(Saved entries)
=== Section Start ===
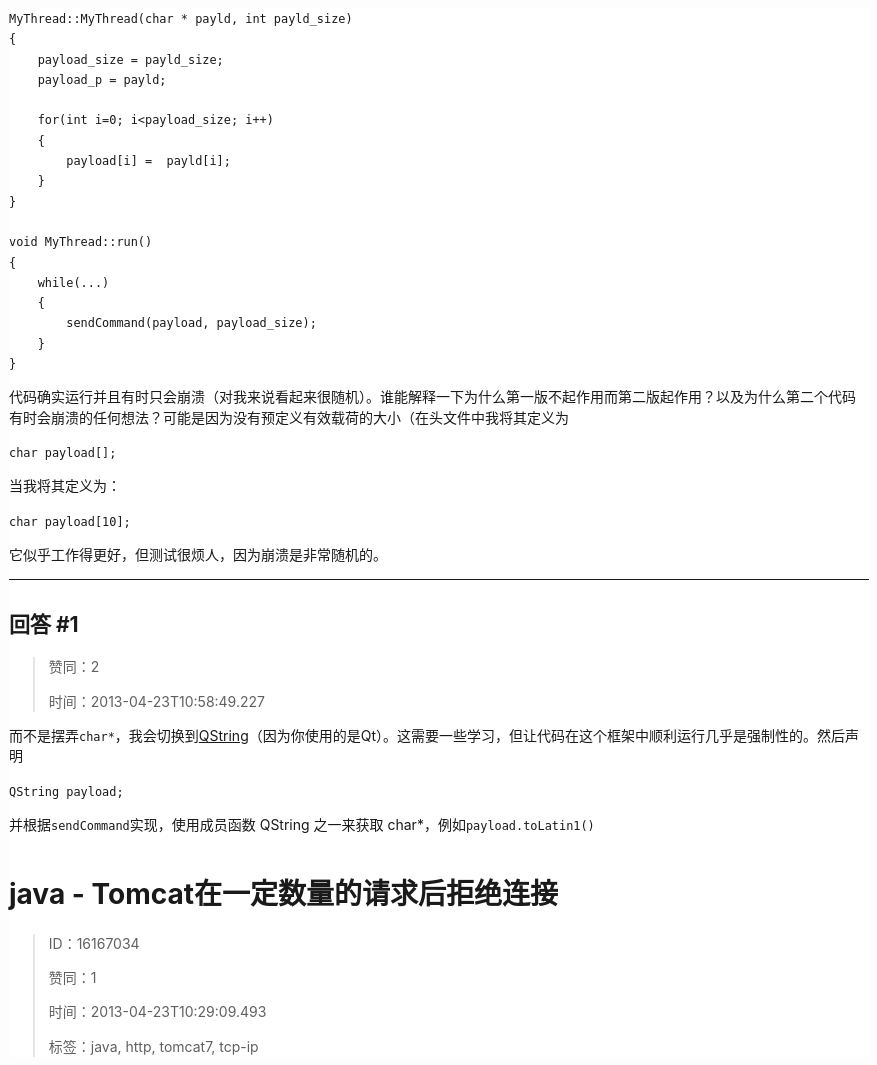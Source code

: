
 ```
MyThread::MyThread(char * payld, int payld_size)
{
    payload_size = payld_size;
    payload_p = payld;

    for(int i=0; i<payload_size; i++)
    {
        payload[i] =  payld[i];
    }
}

void MyThread::run()
{
    while(...)
    {
        sendCommand(payload, payload_size);
    }
} 
```

代码确实运行并且有时只会崩溃（对我来说看起来很随机）。谁能解释一下为什么第一版不起作用而第二版起作用？以及为什么第二个代码有时会崩溃的任何想法？可能是因为没有预定义有效载荷的大小（在头文件中我将其定义为

```
char payload[]; 
```

当我将其定义为：

```
char payload[10]; 
```

它似乎工作得更好，但测试很烦人，因为崩溃是非常随机的。

* * *

## 回答 #1

> 赞同：2
> 
> 时间：2013-04-23T10:58:49.227

而不是摆弄`char*`，我会切换到[QString](http://qt-project.org/doc/qt-4.8/qstring.html)（因为你使用的是Qt）。这需要一些学习，但让代码在这个框架中顺利运行几乎是强制性的。然后声明

```
QString payload; 
```

并根据`sendCommand`实现，使用成员函数 QString 之一来获取 char*，例如`payload.toLatin1()`

# java - Tomcat在一定数量的请求后拒绝连接

> ID：16167034
> 
> 赞同：1
> 
> 时间：2013-04-23T10:29:09.493
> 
> 标签：java, http, tomcat7, tcp-ip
=== Section End ===
Work item -
Filter the records for the string "QString" and copy every line that holds it.

Task answer -
而不是摆弄`char*`，我会切换到[QString](http://qt-project.org/doc/qt-4.8/qstring.html)（因为你使用的是Qt）。这需要一些学习，但让代码在这个框架中顺利运行几乎是强制性的。然后声明
QString payload; 
并根据`sendCommand`实现，使用成员函数 QString 之一来获取 char*，例如`payload.toLatin1()`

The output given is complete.